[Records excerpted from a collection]
______________________________

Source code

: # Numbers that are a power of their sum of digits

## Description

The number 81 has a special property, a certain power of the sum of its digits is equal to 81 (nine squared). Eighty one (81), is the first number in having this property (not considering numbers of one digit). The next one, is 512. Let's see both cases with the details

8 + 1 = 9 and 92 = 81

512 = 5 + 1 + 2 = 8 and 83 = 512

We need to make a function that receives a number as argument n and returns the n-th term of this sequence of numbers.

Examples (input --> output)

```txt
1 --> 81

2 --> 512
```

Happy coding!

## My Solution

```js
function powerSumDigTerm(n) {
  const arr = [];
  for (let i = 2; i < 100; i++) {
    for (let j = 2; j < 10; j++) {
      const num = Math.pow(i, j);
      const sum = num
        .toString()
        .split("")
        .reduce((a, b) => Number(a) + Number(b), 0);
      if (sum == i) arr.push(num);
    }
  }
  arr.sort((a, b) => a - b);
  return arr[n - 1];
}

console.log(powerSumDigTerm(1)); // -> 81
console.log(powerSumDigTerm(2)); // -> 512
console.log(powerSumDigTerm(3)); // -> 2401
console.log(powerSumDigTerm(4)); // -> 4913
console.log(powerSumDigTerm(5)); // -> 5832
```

______________________________

§ **About this exercise**
Your answer must be an exact copy of every entry above.

§ **Task result**
Source code

: # Numbers that are a power of their sum of digits

## Description

The number 81 has a special property, a certain power of the sum of its digits is equal to 81 (nine squared). Eighty one (81), is the first number in having this property (not considering numbers of one digit). The next one, is 512. Let's see both cases with the details

8 + 1 = 9 and 92 = 81

512 = 5 + 1 + 2 = 8 and 83 = 512

We need to make a function that receives a number as argument n and returns the n-th term of this sequence of numbers.

Examples (input --> output)

```txt
1 --> 81

2 --> 512
```

Happy coding!

## My Solution

```js
function powerSumDigTerm(n) {
  const arr = [];
  for (let i = 2; i < 100; i++) {
    for (let j = 2; j < 10; j++) {
      const num = Math.pow(i, j);
      const sum = num
        .toString()
        .split("")
        .reduce((a, b) => Number(a) + Number(b), 0);
      if (sum == i) arr.push(num);
    }
  }
  arr.sort((a, b) => a - b);
  return arr[n - 1];
}

console.log(powerSumDigTerm(1)); // -> 81
console.log(powerSumDigTerm(2)); // -> 512
console.log(powerSumDigTerm(3)); // -> 2401
console.log(powerSumDigTerm(4)); // -> 4913
console.log(powerSumDigTerm(5)); // -> 5832
```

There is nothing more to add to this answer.